The contract that can obtain the control of EOA is called the Invoker contract. Of course, not just any contract can gain control of the EOA: the EOA must sign with a private key, and the content of the signature will clearly specify which Invoker contract it is and what operations the Invoker is allowed to perform.
EOA signature content will clearly specify which Invoker contract (invoker address) and authorize the operations of that Invoker contract (commit)
The actual execution process will probably look like this:
Note 1: Relayer is not necessary. Alice can also bring her own signature content and seal to the chain.
After the Invoker verifies the signature and starts executing the operation, it will be executed as Alice EOA, which is like obtaining (limited) control of the EOA.
However, it should be noted that the nonce value of the EOA will not be increased after execution, so the same signature may be reused (as long as the EOA nonce remains unchanged), so the Invoker needs to implement its own nonce mechanism to avoid replay.
If the Invoker contract is not Replay-proof, the same authorization can be executed all the time.
For an introduction to the actual operating mechanism of EIP-3074, please refer to: Introduction to EIP3074
Allow users to merge the execution of several transactions into one, saving the process of multiple authorized signatures and some Gas costs.
Note: This will require the dApp to also support the Batchcall function, such as EIP-5792, which is currently being pushed by the community. Otherwise, the dApp will only prompt the user to sign once for each operation if it treats the user as a normal EOA.
Users can also allow a third party to act on their behalf under certain conditions. The delegate key in the diagram below is the authorized third party; the access policy is the execution restriction, such as limiting it to only operate Uniswap, transfer a maximum of 1 ETH per day, authorization validity period, etc. These conditions are designed and checked within the Invoker contract. As long as the check is passed, the third party can execute operations as a user’s EOA.
Telegram Bot can be given specific permissions to perform operations on behalf of the user’s EOA
As long as the conditions are met (that is, the Permit signature is legal), the ETH transfer can be performed as the authorizer EOA, achieving the effect of the native ETH Permit.
The user fills in the limit order conditions, and when the conditions are met, it can be executed as the user EOA, including approving tokens to DEX, going to DEX for redemption, etc. Compared with the Limit Order provided by DEX itself, users do not need to send transactions to DEX for approval in advance.

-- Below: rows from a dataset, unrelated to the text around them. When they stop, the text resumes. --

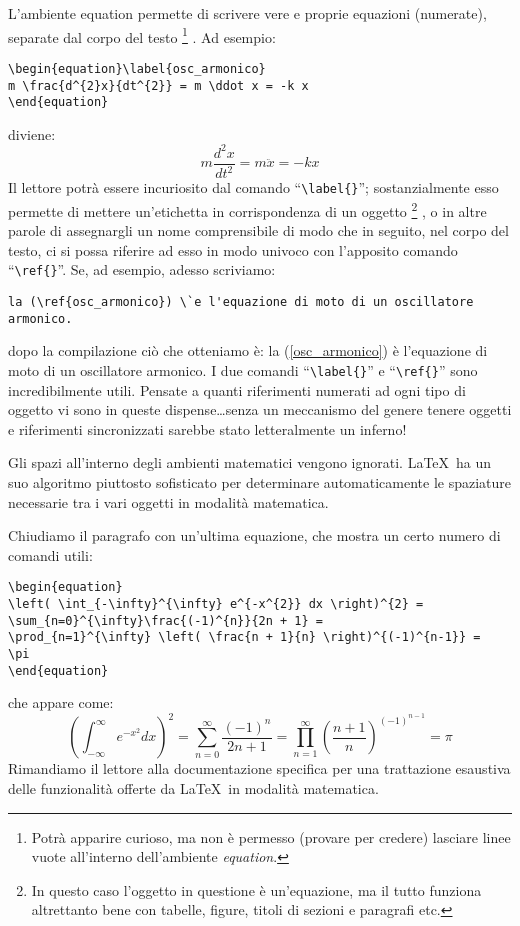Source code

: L'ambiente equation permette di scrivere vere e proprie equazioni (numerate),
separate dal corpo del testo%
\footnote{
Potr\`a apparire curioso, ma non \`e permesso (provare per credere) lasciare
linee vuote all'interno dell'ambiente \emph{equation}.
}%
. Ad esempio:
\begin{verbatim}
\begin{equation}\label{osc_armonico}
m \frac{d^{2}x}{dt^{2}} = m \ddot x = -k x
\end{equation}
\end{verbatim}
diviene:
\begin{equation}\label{osc_armonico}
m \frac{d^{2}x}{dt^{2}} = m \ddot x = -k x
\end{equation}
Il lettore potr\`a essere incuriosito dal comando ``\verb|\label{}|'';
sostanzialmente esso permette di mettere un'etichetta in corrispondenza di un
oggetto%
\footnote{
In questo caso l'oggetto in questione \`e un'equazione, ma il tutto funziona
altrettanto bene con tabelle, figure, titoli di sezioni e paragrafi etc.
}%
, o in altre parole di assegnargli un nome comprensibile di modo che in
seguito, nel corpo del testo, ci si possa riferire ad esso in modo
univoco con l'apposito comando ``\verb|\ref{}|''.
Se, ad esempio, adesso scriviamo:
\begin{verbatim}
la (\ref{osc_armonico}) \`e l'equazione di moto di un oscillatore armonico.
\end{verbatim}
dopo la compilazione ci\`o che otteniamo \`e:
la (\ref{osc_armonico}) \`e l'equazione di moto di un oscillatore armonico.
I due comandi ``\verb|\label{}|'' e ``\verb|\ref{}|'' sono incredibilmente
utili.
Pensate a quanti riferimenti numerati ad ogni tipo di oggetto vi sono in queste
dispense\ldots senza un meccanismo del genere tenere oggetti e riferimenti
sincronizzati sarebbe stato letteralmente un inferno!

Gli spazi all'interno degli ambienti matematici vengono ignorati.
\LaTeX\ ha un suo algoritmo piuttosto sofisticato per determinare
automaticamente le spaziature necessarie tra i vari oggetti in modalit\`a
matematica.

Chiudiamo il paragrafo con un'ultima equazione, che mostra un certo numero
di comandi utili:
\begin{verbatim}
\begin{equation}
\left( \int_{-\infty}^{\infty} e^{-x^{2}} dx \right)^{2} =
\sum_{n=0}^{\infty}\frac{(-1)^{n}}{2n + 1} =
\prod_{n=1}^{\infty} \left( \frac{n + 1}{n} \right)^{(-1)^{n-1}} =
\pi
\end{equation}
\end{verbatim}
che appare come:
\begin{equation}
\left( \int_{-\infty}^{\infty} e^{-x^{2}} dx \right)^{2} =
\sum_{n=0}^{\infty}\frac{(-1)^{n}}{2n + 1} =
\prod_{n=1}^{\infty} \left( \frac{n + 1}{n} \right)^{(-1)^{n-1}} =
\pi
\end{equation}
Rimandiamo il lettore alla documentazione specifica per una trattazione
esaustiva delle funzionalit\`a offerte da \LaTeX\ in modalit\`a matematica.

When Alice completes an order, she will execute an approval at the same time, eliminating the need for prior approval.
If the condition is designed to be more general, it will become like an Intent contract: as long as the conditions specified by the user are met, anyone can execute the intent in the name of their EOA.
As long as the Intent condition is met, anyone can initiate execution in the name of the user’s EOA
When the user loses the EOA private key, she (Alice) can use the EIP-3074 authorization she signed, along with the signatures of her authorized person (Husband and Trust Agent) to transfer all assets of the EOA. In reality, what is recovered are the (transferable) assets, not the account control. After the EOA private key is lost, the EOA can no longer be used.
When the user loses the EOA private key, other authorized persons can sign and authorize the transfer of EOA assets.
Improving token authorization methods, and potentially replacing approve/permit?
Currently, dApps are designed under the assumption that the user is an EOA: the user must “pre-approve” and “approve a sufficient amount of money” for the dApp contract. This means users do not need to stay online all the time, wait for the dApp to execute, or constantly re-approve, greatly improving the user experience. For condition-triggered applications such as limit orders or DCA, users may not be online when conditions are met, so they need to pre-approve a large enough amount of money for the dApp contract to execute, and it may be a repetitive process.
The user must approve a large enough amount for the dApp in advance so that the dApp can operate with its money.
But it is also necessary to trust the dApp or avoid approving the fake dApp, and to be able to remove the approval immediately
The permit modes that appeared later, such as the token-native EIP-2612 or the non-native Permit2, are all to improve the use experience and security of the approve mode: users no longer need to approve large amount of money to each dApp contract (and each token has to be approved once). Instead, the user only needs to “sign a name” to authorize the dApp contract to “withdraw the specified amount” within the “specified time”. This not only greatly reduces the attack surface, but also greatly enhances the user experience.
Users only need to sign off-chain, and can specify the amount and validity period, providing a better user experience and security than approve.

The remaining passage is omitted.